[Plain-text document sources]
--- --- ---
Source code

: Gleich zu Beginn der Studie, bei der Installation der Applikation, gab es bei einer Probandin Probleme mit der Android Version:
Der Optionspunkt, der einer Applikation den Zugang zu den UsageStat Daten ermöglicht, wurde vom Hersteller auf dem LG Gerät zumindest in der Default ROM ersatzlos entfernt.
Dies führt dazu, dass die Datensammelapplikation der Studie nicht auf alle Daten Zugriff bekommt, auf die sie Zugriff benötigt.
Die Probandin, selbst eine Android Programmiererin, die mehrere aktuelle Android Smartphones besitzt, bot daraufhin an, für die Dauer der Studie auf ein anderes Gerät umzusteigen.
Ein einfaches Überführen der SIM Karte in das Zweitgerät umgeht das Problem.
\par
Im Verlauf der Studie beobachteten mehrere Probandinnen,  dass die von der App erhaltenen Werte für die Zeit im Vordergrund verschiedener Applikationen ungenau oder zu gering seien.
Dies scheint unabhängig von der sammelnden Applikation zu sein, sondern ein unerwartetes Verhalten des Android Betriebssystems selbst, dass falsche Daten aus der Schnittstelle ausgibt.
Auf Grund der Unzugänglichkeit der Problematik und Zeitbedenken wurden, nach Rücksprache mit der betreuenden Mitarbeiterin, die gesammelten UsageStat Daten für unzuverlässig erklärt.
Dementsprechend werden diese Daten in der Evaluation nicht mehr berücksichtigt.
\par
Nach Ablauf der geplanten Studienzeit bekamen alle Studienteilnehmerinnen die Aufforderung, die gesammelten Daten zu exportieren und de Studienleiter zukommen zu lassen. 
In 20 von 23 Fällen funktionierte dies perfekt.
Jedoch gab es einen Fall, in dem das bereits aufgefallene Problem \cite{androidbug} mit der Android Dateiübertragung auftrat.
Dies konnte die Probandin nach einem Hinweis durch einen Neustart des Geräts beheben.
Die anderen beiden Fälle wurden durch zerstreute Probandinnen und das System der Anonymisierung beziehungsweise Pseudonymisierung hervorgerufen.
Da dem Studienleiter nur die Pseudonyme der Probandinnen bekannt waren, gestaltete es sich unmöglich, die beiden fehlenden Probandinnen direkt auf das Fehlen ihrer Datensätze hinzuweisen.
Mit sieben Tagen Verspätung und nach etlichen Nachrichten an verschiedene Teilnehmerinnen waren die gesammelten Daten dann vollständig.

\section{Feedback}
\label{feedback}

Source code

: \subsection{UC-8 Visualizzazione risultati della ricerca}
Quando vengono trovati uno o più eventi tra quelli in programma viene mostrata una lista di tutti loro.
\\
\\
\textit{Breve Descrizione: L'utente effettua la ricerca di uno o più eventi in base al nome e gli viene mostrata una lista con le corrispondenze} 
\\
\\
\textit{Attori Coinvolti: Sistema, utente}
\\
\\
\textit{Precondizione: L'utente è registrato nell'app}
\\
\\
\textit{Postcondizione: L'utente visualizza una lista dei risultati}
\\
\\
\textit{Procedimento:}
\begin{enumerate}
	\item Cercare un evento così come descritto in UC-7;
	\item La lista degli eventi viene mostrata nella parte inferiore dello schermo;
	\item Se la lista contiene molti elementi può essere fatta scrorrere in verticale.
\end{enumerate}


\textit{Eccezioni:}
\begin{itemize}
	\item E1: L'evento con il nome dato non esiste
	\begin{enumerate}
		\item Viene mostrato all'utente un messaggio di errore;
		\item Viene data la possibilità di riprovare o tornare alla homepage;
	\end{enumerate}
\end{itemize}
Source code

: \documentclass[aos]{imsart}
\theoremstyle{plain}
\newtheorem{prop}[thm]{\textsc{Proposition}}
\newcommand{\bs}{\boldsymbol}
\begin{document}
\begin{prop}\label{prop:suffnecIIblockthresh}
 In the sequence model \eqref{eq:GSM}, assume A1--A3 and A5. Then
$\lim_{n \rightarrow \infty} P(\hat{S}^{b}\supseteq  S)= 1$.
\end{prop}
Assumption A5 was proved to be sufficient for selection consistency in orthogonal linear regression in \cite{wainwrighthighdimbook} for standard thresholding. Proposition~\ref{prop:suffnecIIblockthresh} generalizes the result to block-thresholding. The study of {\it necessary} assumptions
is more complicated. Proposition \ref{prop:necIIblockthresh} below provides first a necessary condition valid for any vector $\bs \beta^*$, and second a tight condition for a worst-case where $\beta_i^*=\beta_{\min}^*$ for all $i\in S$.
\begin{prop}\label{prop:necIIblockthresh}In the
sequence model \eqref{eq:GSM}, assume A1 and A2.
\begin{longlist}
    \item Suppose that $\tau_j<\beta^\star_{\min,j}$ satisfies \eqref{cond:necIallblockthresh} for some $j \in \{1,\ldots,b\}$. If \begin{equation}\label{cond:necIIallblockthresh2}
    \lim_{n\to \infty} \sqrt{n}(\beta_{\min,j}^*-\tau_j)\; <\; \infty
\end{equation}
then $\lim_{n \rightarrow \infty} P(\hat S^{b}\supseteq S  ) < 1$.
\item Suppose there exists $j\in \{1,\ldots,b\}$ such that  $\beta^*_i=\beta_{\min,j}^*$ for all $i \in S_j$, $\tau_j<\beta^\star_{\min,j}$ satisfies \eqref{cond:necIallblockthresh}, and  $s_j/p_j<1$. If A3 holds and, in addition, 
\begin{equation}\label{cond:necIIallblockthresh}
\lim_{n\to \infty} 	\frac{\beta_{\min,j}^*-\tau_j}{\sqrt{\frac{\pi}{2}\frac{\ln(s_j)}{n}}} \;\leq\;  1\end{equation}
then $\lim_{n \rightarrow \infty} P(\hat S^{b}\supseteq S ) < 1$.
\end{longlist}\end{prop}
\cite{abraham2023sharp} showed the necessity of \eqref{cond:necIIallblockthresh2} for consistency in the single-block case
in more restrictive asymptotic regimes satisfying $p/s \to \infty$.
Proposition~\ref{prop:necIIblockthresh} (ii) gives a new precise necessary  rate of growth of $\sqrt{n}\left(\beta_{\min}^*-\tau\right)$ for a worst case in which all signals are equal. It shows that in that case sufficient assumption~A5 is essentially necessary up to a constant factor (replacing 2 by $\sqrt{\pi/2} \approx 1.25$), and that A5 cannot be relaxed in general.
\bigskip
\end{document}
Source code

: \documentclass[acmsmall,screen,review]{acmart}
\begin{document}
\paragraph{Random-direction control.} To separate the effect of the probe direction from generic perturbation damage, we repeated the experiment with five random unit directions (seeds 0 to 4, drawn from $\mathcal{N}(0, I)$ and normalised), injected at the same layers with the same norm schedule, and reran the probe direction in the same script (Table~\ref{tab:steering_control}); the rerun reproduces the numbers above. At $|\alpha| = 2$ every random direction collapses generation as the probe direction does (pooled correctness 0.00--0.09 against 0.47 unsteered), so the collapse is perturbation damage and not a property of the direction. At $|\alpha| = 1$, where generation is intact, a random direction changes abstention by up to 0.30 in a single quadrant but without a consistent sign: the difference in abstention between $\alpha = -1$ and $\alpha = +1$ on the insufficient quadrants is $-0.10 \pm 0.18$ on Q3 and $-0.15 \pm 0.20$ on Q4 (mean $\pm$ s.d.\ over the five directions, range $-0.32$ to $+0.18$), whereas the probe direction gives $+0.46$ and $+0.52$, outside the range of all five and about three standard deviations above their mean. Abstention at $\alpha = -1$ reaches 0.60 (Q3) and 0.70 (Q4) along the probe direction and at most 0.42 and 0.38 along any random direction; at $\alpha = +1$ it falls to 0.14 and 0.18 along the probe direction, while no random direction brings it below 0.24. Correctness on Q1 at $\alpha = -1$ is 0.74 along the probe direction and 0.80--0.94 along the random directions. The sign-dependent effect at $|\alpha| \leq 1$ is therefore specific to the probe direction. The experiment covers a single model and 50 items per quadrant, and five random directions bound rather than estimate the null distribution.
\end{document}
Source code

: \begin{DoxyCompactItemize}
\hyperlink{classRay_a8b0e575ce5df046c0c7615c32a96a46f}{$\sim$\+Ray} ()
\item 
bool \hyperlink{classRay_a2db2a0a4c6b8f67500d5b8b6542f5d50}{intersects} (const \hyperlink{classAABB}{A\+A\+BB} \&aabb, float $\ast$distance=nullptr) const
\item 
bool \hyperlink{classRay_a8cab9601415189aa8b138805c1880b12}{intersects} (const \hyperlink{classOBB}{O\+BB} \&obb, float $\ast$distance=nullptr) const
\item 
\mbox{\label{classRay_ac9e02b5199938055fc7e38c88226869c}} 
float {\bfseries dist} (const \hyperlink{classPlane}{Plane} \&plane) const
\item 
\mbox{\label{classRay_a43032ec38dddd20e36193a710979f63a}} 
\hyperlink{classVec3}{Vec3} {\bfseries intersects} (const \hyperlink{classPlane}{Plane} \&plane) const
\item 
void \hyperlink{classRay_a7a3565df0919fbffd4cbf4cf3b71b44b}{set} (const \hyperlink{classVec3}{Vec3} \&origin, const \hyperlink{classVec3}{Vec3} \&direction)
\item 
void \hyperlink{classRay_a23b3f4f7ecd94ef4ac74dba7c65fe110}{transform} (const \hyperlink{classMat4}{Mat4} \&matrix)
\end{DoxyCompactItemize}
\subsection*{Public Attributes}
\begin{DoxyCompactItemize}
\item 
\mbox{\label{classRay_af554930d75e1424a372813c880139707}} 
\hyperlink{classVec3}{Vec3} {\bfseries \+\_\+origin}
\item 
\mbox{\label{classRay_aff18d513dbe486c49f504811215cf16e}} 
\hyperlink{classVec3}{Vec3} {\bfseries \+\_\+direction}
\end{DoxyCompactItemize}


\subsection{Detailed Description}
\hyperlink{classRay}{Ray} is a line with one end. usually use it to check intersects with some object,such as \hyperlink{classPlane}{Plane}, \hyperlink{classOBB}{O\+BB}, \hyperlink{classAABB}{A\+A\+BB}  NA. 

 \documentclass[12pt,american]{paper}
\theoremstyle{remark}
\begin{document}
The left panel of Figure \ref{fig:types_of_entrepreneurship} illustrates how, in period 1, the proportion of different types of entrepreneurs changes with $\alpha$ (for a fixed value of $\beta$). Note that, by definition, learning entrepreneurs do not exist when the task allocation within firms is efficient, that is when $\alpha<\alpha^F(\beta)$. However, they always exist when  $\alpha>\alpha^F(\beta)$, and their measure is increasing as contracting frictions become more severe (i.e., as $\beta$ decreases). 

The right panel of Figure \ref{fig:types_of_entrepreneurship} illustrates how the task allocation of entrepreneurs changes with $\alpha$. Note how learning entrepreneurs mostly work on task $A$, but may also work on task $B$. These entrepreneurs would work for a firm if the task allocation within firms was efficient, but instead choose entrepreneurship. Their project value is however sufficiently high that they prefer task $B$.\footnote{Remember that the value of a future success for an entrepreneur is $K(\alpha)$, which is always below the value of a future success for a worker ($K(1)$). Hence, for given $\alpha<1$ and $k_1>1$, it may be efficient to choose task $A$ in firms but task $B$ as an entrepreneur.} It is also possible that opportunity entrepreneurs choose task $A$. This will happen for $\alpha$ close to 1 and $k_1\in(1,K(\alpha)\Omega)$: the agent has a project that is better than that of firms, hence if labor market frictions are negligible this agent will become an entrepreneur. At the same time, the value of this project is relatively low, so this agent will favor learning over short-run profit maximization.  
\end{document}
--- --- ---
Copy, please, exactly the lines that start at the first line of the data and end at the line containing "Dies konnte die", both kept and no others.

__Solved exercise__.
Source code

: Gleich zu Beginn der Studie, bei der Installation der Applikation, gab es bei einer Probandin Probleme mit der Android Version:
Der Optionspunkt, der einer Applikation den Zugang zu den UsageStat Daten ermöglicht, wurde vom Hersteller auf dem LG Gerät zumindest in der Default ROM ersatzlos entfernt.
Dies führt dazu, dass die Datensammelapplikation der Studie nicht auf alle Daten Zugriff bekommt, auf die sie Zugriff benötigt.
Die Probandin, selbst eine Android Programmiererin, die mehrere aktuelle Android Smartphones besitzt, bot daraufhin an, für die Dauer der Studie auf ein anderes Gerät umzusteigen.
Ein einfaches Überführen der SIM Karte in das Zweitgerät umgeht das Problem.
\par
Im Verlauf der Studie beobachteten mehrere Probandinnen,  dass die von der App erhaltenen Werte für die Zeit im Vordergrund verschiedener Applikationen ungenau oder zu gering seien.
Dies scheint unabhängig von der sammelnden Applikation zu sein, sondern ein unerwartetes Verhalten des Android Betriebssystems selbst, dass falsche Daten aus der Schnittstelle ausgibt.
Auf Grund der Unzugänglichkeit der Problematik und Zeitbedenken wurden, nach Rücksprache mit der betreuenden Mitarbeiterin, die gesammelten UsageStat Daten für unzuverlässig erklärt.
Dementsprechend werden diese Daten in der Evaluation nicht mehr berücksichtigt.
\par
Nach Ablauf der geplanten Studienzeit bekamen alle Studienteilnehmerinnen die Aufforderung, die gesammelten Daten zu exportieren und de Studienleiter zukommen zu lassen. 
In 20 von 23 Fällen funktionierte dies perfekt.
Jedoch gab es einen Fall, in dem das bereits aufgefallene Problem \cite{androidbug} mit der Android Dateiübertragung auftrat.
Dies konnte die Probandin nach einem Hinweis durch einen Neustart des Geräts beheben.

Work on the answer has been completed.